La Constitution confère à l'exécutif la responsabilité des relations extérieures. Lorsque cette mesure est contournée, le cadre institutionnel de l'État s'en trouve fragilisé. Cela signale au monde que le gouvernement sud-africain n’exerce pas un contrôle total sur ses intérêts nationaux, ce qui pourrait nuire à sa position dans les forums internationaux tels que les Nations Unies, l’Union africaine ou le G20.
Les investisseurs étrangers recherchent la stabilité. Un pays où la politique étrangère change radicalement ou où les organisations peuvent perturber les projets internationaux officiels est considéré comme à haut risque. Cela peut conduire à une fuite des capitaux ou à un retrait des investissements étrangers, car les entreprises peuvent considérer l’environnement réglementaire et diplomatique comme instable.
Lorsque des particuliers ou des chefs traditionnels contournent les protocoles nationaux, la capacité de l'État à sécuriser ses frontières et son territoire s'affaiblit. Cela pourrait rendre le pays vulnérable à la criminalité transnationale, à l’immigration illégale et à l’infiltration des services de renseignement, que l’État pourrait être mal équipé pour gérer car les canaux officiels ont été compromis.
Comme le démontre la diplomatie liée à Israël, lorsque l’État dépend des ONG ou des groupes d’activistes pour façonner son récit de politique étrangère ou son cadre moral, il devient vulnérable aux préjugés et aux programmes de ces organisations. Cela peut réduire le gouvernement à servir les intérêts de groupes privés, affaiblissant encore davantage sa capacité à adopter des politiques objectives et axées sur les intérêts nationaux.
Réunir les partis d’opposition, les dirigeants traditionnels, la société civile et le secteur des affaires autour de la table avant de finaliser les principales positions pourrait produire des politiques qui reflètent mieux un large consensus national. Cette approche réduirait considérablement la probabilité que des groupes insatisfaits poursuivent une diplomatie dissidente ou parallèle.

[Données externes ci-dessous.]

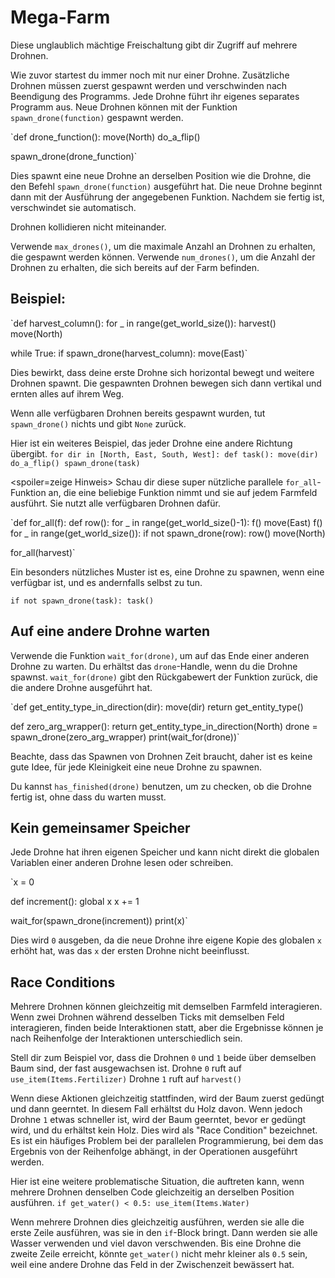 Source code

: # Mega-Farm
Diese unglaublich mächtige Freischaltung gibt dir Zugriff auf mehrere Drohnen.

Wie zuvor startest du immer noch mit nur einer Drohne. Zusätzliche Drohnen müssen zuerst gespawnt werden und verschwinden nach Beendigung des Programms.
Jede Drohne führt ihr eigenes separates Programm aus. Neue Drohnen können mit der Funktion `spawn_drone(function)` gespawnt werden.

`def drone_function():
    move(North)
    do_a_flip()

spawn_drone(drone_function)`

Dies spawnt eine neue Drohne an derselben Position wie die Drohne, die den Befehl `spawn_drone(function)` ausgeführt hat. Die neue Drohne beginnt dann mit der Ausführung der angegebenen Funktion. Nachdem sie fertig ist, verschwindet sie automatisch.

Drohnen kollidieren nicht miteinander.

Verwende `max_drones()`, um die maximale Anzahl an Drohnen zu erhalten, die gespawnt werden können.
Verwende `num_drones()`, um die Anzahl der Drohnen zu erhalten, die sich bereits auf der Farm befinden.


## Beispiel:
`def harvest_column():
    for _ in range(get_world_size()):
        harvest()
        move(North)

while True:
    if spawn_drone(harvest_column):
        move(East)`

Dies bewirkt, dass deine erste Drohne sich horizontal bewegt und weitere Drohnen spawnt. Die gespawnten Drohnen bewegen sich dann vertikal und ernten alles auf ihrem Weg.

Wenn alle verfügbaren Drohnen bereits gespawnt wurden, tut `spawn_drone()` nichts und gibt `None` zurück.

Hier ist ein weiteres Beispiel, das jeder Drohne eine andere Richtung übergibt.
`for dir in [North, East, South, West]:
    def task():
        move(dir)
        do_a_flip()
    spawn_drone(task)`

<spoiler=zeige Hinweis> Schau dir diese super nützliche parallele `for_all`-Funktion an, die eine beliebige Funktion nimmt und sie auf jedem Farmfeld ausführt. Sie nutzt alle verfügbaren Drohnen dafür.

`def for_all(f):
	def row():
		for _ in range(get_world_size()-1):
			f()
			move(East)
		f()
	for _ in range(get_world_size()):
		if not spawn_drone(row):
			row()
		move(North)

for_all(harvest)`

Ein besonders nützliches Muster ist es, eine Drohne zu spawnen, wenn eine verfügbar ist, und es andernfalls selbst zu tun.

`if not spawn_drone(task):
	task()`
</spoiler>

## Auf eine andere Drohne warten
Verwende die Funktion `wait_for(drone)`, um auf das Ende einer anderen Drohne zu warten. Du erhältst das `drone`-Handle, wenn du die Drohne spawnst.
`wait_for(drone)` gibt den Rückgabewert der Funktion zurück, die die andere Drohne ausgeführt hat.

`def get_entity_type_in_direction(dir):
    move(dir)
    return get_entity_type()

def zero_arg_wrapper():
    return get_entity_type_in_direction(North)
drone = spawn_drone(zero_arg_wrapper)
print(wait_for(drone))`

Beachte, dass das Spawnen von Drohnen Zeit braucht, daher ist es keine gute Idee, für jede Kleinigkeit eine neue Drohne zu spawnen.

Du kannst `has_finished(drone)` benutzen, um zu checken, ob die Drohne fertig ist, ohne dass du warten musst.

## Kein gemeinsamer Speicher
Jede Drohne hat ihren eigenen Speicher und kann nicht direkt die globalen Variablen einer anderen Drohne lesen oder schreiben.

`x = 0

def increment():
    global x
    x += 1

wait_for(spawn_drone(increment))
print(x)`

Dies wird `0` ausgeben, da die neue Drohne ihre eigene Kopie des globalen `x` erhöht hat, was das `x` der ersten Drohne nicht beeinflusst.

## Race Conditions
Mehrere Drohnen können gleichzeitig mit demselben Farmfeld interagieren. Wenn zwei Drohnen während desselben Ticks mit demselben Feld interagieren, finden beide Interaktionen statt, aber die Ergebnisse können je nach Reihenfolge der Interaktionen unterschiedlich sein.

Stell dir zum Beispiel vor, dass die Drohnen `0` und `1` beide über demselben Baum sind, der fast ausgewachsen ist.
Drohne `0` ruft auf
`use_item(Items.Fertilizer)`
Drohne `1` ruft auf
`harvest()`

Wenn diese Aktionen gleichzeitig stattfinden, wird der Baum zuerst gedüngt und dann geerntet. In diesem Fall erhältst du Holz davon. Wenn jedoch Drohne `1` etwas schneller ist, wird der Baum geerntet, bevor er gedüngt wird, und du erhältst kein Holz.
Dies wird als "Race Condition" bezeichnet. Es ist ein häufiges Problem bei der parallelen Programmierung, bei dem das Ergebnis von der Reihenfolge abhängt, in der Operationen ausgeführt werden.

Hier ist eine weitere problematische Situation, die auftreten kann, wenn mehrere Drohnen denselben Code gleichzeitig an derselben Position ausführen.
`if get_water() < 0.5:
    use_item(Items.Water)`

Wenn mehrere Drohnen dies gleichzeitig ausführen, werden sie alle die erste Zeile ausführen, was sie in den `if`-Block bringt. Dann werden sie alle Wasser verwenden und viel davon verschwenden.
Bis eine Drohne die zweite Zeile erreicht, könnte `get_water()` nicht mehr kleiner als `0.5` sein, weil eine andere Drohne das Feld in der Zwischenzeit bewässert hat. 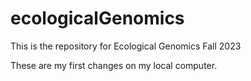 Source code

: # ecologicalGenomics

This is the repository for Ecological Genomics Fall 2023

These are my first changes on my local computer. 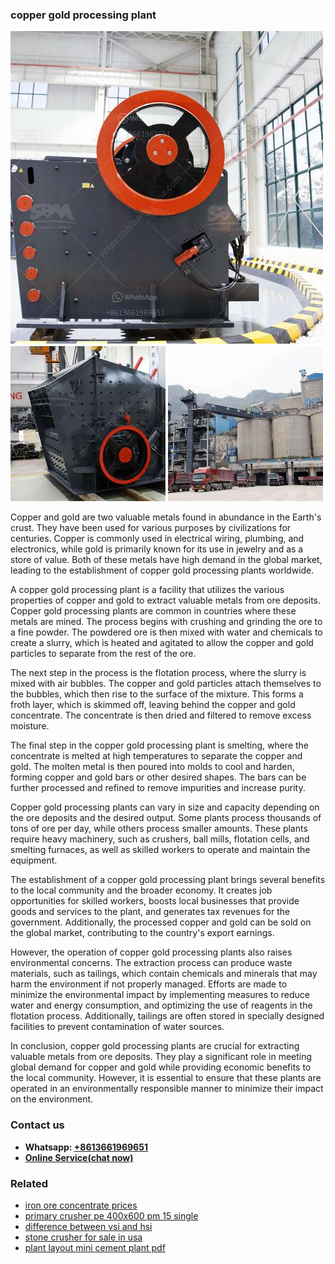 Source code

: <h3>copper gold processing plant</h3><img src='1708499360.jpg' alt=''><p>Copper and gold are two valuable metals found in abundance in the Earth's crust. They have been used for various purposes by civilizations for centuries. Copper is commonly used in electrical wiring, plumbing, and electronics, while gold is primarily known for its use in jewelry and as a store of value. Both of these metals have high demand in the global market, leading to the establishment of copper gold processing plants worldwide.</p><p>A copper gold processing plant is a facility that utilizes the various properties of copper and gold to extract valuable metals from ore deposits. Copper gold processing plants are common in countries where these metals are mined. The process begins with crushing and grinding the ore to a fine powder. The powdered ore is then mixed with water and chemicals to create a slurry, which is heated and agitated to allow the copper and gold particles to separate from the rest of the ore.</p><p>The next step in the process is the flotation process, where the slurry is mixed with air bubbles. The copper and gold particles attach themselves to the bubbles, which then rise to the surface of the mixture. This forms a froth layer, which is skimmed off, leaving behind the copper and gold concentrate. The concentrate is then dried and filtered to remove excess moisture.</p><p>The final step in the copper gold processing plant is smelting, where the concentrate is melted at high temperatures to separate the copper and gold. The molten metal is then poured into molds to cool and harden, forming copper and gold bars or other desired shapes. The bars can be further processed and refined to remove impurities and increase purity.</p><p>Copper gold processing plants can vary in size and capacity depending on the ore deposits and the desired output. Some plants process thousands of tons of ore per day, while others process smaller amounts. These plants require heavy machinery, such as crushers, ball mills, flotation cells, and smelting furnaces, as well as skilled workers to operate and maintain the equipment.</p><p>The establishment of a copper gold processing plant brings several benefits to the local community and the broader economy. It creates job opportunities for skilled workers, boosts local businesses that provide goods and services to the plant, and generates tax revenues for the government. Additionally, the processed copper and gold can be sold on the global market, contributing to the country's export earnings.</p><p>However, the operation of copper gold processing plants also raises environmental concerns. The extraction process can produce waste materials, such as tailings, which contain chemicals and minerals that may harm the environment if not properly managed. Efforts are made to minimize the environmental impact by implementing measures to reduce water and energy consumption, and optimizing the use of reagents in the flotation process. Additionally, tailings are often stored in specially designed facilities to prevent contamination of water sources.</p><p>In conclusion, copper gold processing plants are crucial for extracting valuable metals from ore deposits. They play a significant role in meeting global demand for copper and gold while providing economic benefits to the local community. However, it is essential to ensure that these plants are operated in an environmentally responsible manner to minimize their impact on the environment.</p><h3>Contact us</h3><ul><li><strong>Whatsapp:&nbsp;<a href="https://wa.me/8613661969651">+8613661969651</a></strong></li><li><a href="https://swt.shibang-china.com/?git&amp;zhl&amp;copper gold processing plant"><strong>Online Service(chat now)</strong></a></li></ul><h3>Related</h3><ul><li><a href='iron ore concentrate prices.md'>iron ore concentrate prices</a></li><li><a href='primary crusher pe 400x600 pm 15 single.md'>primary crusher pe 400x600 pm 15 single</a></li><li><a href='difference between vsi and hsi.md'>difference between vsi and hsi</a></li><li><a href='stone crusher for sale in usa.md'>stone crusher for sale in usa</a></li><li><a href='plant layout mini cement plant pdf.md'>plant layout mini cement plant pdf</a></li></ul> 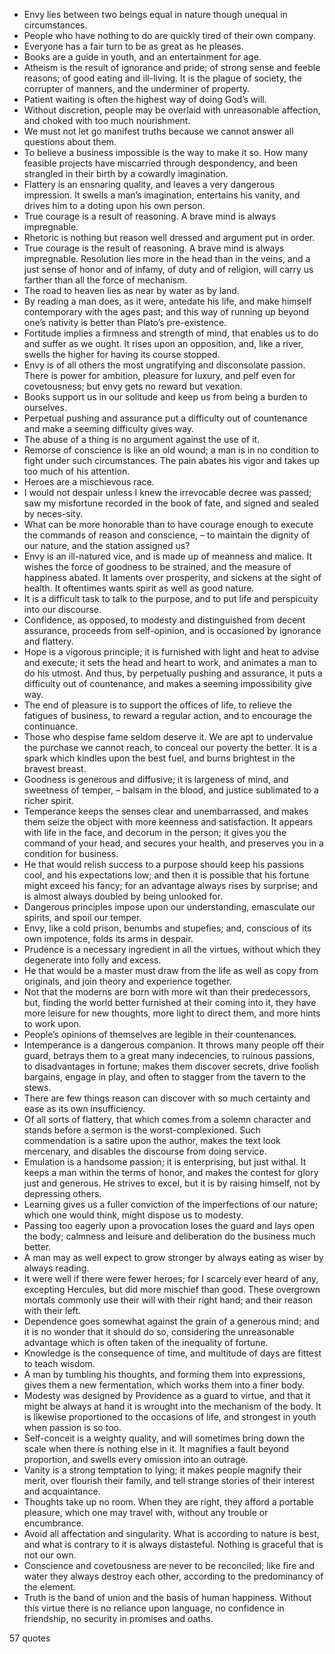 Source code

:  - Envy lies between two beings equal in nature though unequal in circumstances.
 - People who have nothing to do are quickly tired of their own company.
 - Everyone has a fair turn to be as great as he pleases.
 - Books are a guide in youth, and an entertainment for age.
 - Atheism is the result of ignorance and pride; of strong sense and feeble reasons; of good eating and ill-living. It is the plague of society, the corrupter of manners, and the underminer of property.
 - Patient waiting is often the highest way of doing God’s will.
 - Without discretion, people may be overlaid with unreasonable affection, and choked with too much nourishment.
 - We must not let go manifest truths because we cannot answer all questions about them.
 - To believe a business impossible is the way to make it so. How many feasible projects have miscarried through despondency, and been strangled in their birth by a cowardly imagination.
 - Flattery is an ensnaring quality, and leaves a very dangerous impression. It swells a man’s imagination, entertains his vanity, and drives him to a doting upon his own person.
 - True courage is a result of reasoning. A brave mind is always impregnable.
 - Rhetoric is nothing but reason well dressed and argument put in order.
 - True courage is the result of reasoning. A brave mind is always impregnable. Resolution lies more in the head than in the veins, and a just sense of honor and of infamy, of duty and of religion, will carry us farther than all the force of mechanism.
 - The road to heaven lies as near by water as by land.
 - By reading a man does, as it were, antedate his life, and make himself contemporary with the ages past; and this way of running up beyond one’s nativity is better than Plato’s pre-existence.
 - Fortitude implies a firmness and strength of mind, that enables us to do and suffer as we ought. It rises upon an opposition, and, like a river, swells the higher for having its course stopped.
 - Envy is of all others the most ungratifying and disconsolate passion. There is power for ambition, pleasure for luxury, and pelf even for covetousness; but envy gets no reward but vexation.
 - Books support us in our solitude and keep us from being a burden to ourselves.
 - Perpetual pushing and assurance put a difficulty out of countenance and make a seeming difficulty gives way.
 - The abuse of a thing is no argument against the use of it.
 - Remorse of conscience is like an old wound; a man is in no condition to fight under such circumstances. The pain abates his vigor and takes up too much of his attention.
 - Heroes are a mischievous race.
 - I would not despair unless I knew the irrevocable decree was passed; saw my misfortune recorded in the book of fate, and signed and sealed by neces-sity.
 - What can be more honorable than to have courage enough to execute the commands of reason and conscience, – to maintain the dignity of our nature, and the station assigned us?
 - Envy is an ill-natured vice, and is made up of meanness and malice. It wishes the force of goodness to be strained, and the measure of happiness abated. It laments over prosperity, and sickens at the sight of health. It oftentimes wants spirit as well as good nature.
 - It is a difficult task to talk to the purpose, and to put life and perspicuity into our discourse.
 - Confidence, as opposed, to modesty and distinguished from decent assurance, proceeds from self-opinion, and is occasioned by ignorance and flattery.
 - Hope is a vigorous principle; it is furnished with light and heat to advise and execute; it sets the head and heart to work, and animates a man to do his utmost. And thus, by perpetually pushing and assurance, it puts a difficulty out of countenance, and makes a seeming impossibility give way.
 - The end of pleasure is to support the offices of life, to relieve the fatigues of business, to reward a regular action, and to encourage the continuance.
 - Those who despise fame seldom deserve it. We are apt to undervalue the purchase we cannot reach, to conceal our poverty the better. It is a spark which kindles upon the best fuel, and burns brightest in the bravest breast.
 - Goodness is generous and diffusive; it is largeness of mind, and sweetness of temper, – balsam in the blood, and justice sublimated to a richer spirit.
 - Temperance keeps the senses clear and unembarrassed, and makes them seize the object with more keenness and satisfaction. It appears with life in the face, and decorum in the person; it gives you the command of your head, and secures your health, and preserves you in a condition for business.
 - He that would relish success to a purpose should keep his passions cool, and his expectations low; and then it is possible that his fortune might exceed his fancy; for an advantage always rises by surprise; and is almost always doubled by being unlooked for.
 - Dangerous principles impose upon our understanding, emasculate our spirits, and spoil our temper.
 - Envy, like a cold prison, benumbs and stupefies; and, conscious of its own impotence, folds its arms in despair.
 - Prudence is a necessary ingredient in all the virtues, without which they degenerate into folly and excess.
 - He that would be a master must draw from the life as well as copy from originals, and join theory and experience together.
 - Not that the moderns are born with more wit than their predecessors, but, finding the world better furnished at their coming into it, they have more leisure for new thoughts, more light to direct them, and more hints to work upon.
 - People’s opinions of themselves are legible in their countenances.
 - Intemperance is a dangerous companion. It throws many people off their guard, betrays them to a great many indecencies, to ruinous passions, to disadvantages in fortune; makes them discover secrets, drive foolish bargains, engage in play, and often to stagger from the tavern to the stews.
 - There are few things reason can discover with so much certainty and ease as its own insufficiency.
 - Of all sorts of flattery, that which comes from a solemn character and stands before a sermon is the worst-complexioned. Such commendation is a satire upon the author, makes the text look mercenary, and disables the discourse from doing service.
 - Emulation is a handsome passion; it is enterprising, but just withal. It keeps a man within the terms of honor, and makes the contest for glory just and generous. He strives to excel, but it is by raising himself, not by depressing others.
 - Learning gives us a fuller conviction of the imperfections of our nature; which one would think, might dispose us to modesty.
 - Passing too eagerly upon a provocation loses the guard and lays open the body; calmness and leisure and deliberation do the business much better.
 - A man may as well expect to grow stronger by always eating as wiser by always reading.
 - It were well if there were fewer heroes; for I scarcely ever heard of any, excepting Hercules, but did more mischief than good. These overgrown mortals commonly use their will with their right hand; and their reason with their left.
 - Dependence goes somewhat against the grain of a generous mind; and it is no wonder that it should do so, considering the unreasonable advantage which is often taken of the inequality of fortune.
 - Knowledge is the consequence of time, and multitude of days are fittest to teach wisdom.
 - A man by tumbling his thoughts, and forming them into expressions, gives them a new fermentation, which works them into a finer body.
 - Modesty was designed by Providence as a guard to virtue, and that it might be always at hand it is wrought into the mechanism of the body. It is likewise proportioned to the occasions of life, and strongest in youth when passion is so too.
 - Self-conceit is a weighty quality, and will sometimes bring down the scale when there is nothing else in it. It magnifies a fault beyond proportion, and swells every omission into an outrage.
 - Vanity is a strong temptation to lying; it makes people magnify their merit, over flourish their family, and tell strange stories of their interest and acquaintance.
 - Thoughts take up no room. When they are right, they afford a portable pleasure, which one may travel with, without any trouble or encumbrance.
 - Avoid all affectation and singularity. What is according to nature is best, and what is contrary to it is always distasteful. Nothing is graceful that is not our own.
 - Conscience and covetousness are never to be reconciled; like fire and water they always destroy each other, according to the predominancy of the element.
 - Truth is the band of union and the basis of human happiness. Without this virtue there is no reliance upon language, no confidence in friendship, no security in promises and oaths.

57 quotes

La Constitution sud-africaine donne la priorité à la transparence et à la participation du public. Étendre ces principes aux relations étrangères pourrait contribuer à garantir que la politique étrangère reflète les valeurs de la nation tout entière plutôt que celles du seul parti au pouvoir.
Des documents récupérés plus tard par les Alliés, connus sous le nom de dossiers de Marburg, confirmèrent que le gouvernement allemand cherchait à utiliser le duc de Windsor comme instrument diplomatique. Les dossiers révélaient que le duc pensait que la guerre aurait pu être évitée s'il était resté sur le trône et suggéraient qu'il considérait que la poursuite des bombardements pourrait forcer la Grande-Bretagne à négocier. En traitant le duc comme un intermédiaire royal, l’Allemagne cherchait à créer l’impression d’un establishment britannique divisé et à le présenter comme un sympathisant de la cause nazie.
Pour un pays du Sud, l’influence est souvent liée à l’unité perçue et à la clarté des objectifs. En permettant à la politique étrangère de devenir une arène de conflits intérieurs, l'Afrique du Sud risque de passer du statut de leader mondial à celui d'observateur de son propre avenir diplomatique, sa position internationale étant façonnée par les voix les plus fortes plutôt que par les intérêts à long terme de l'État.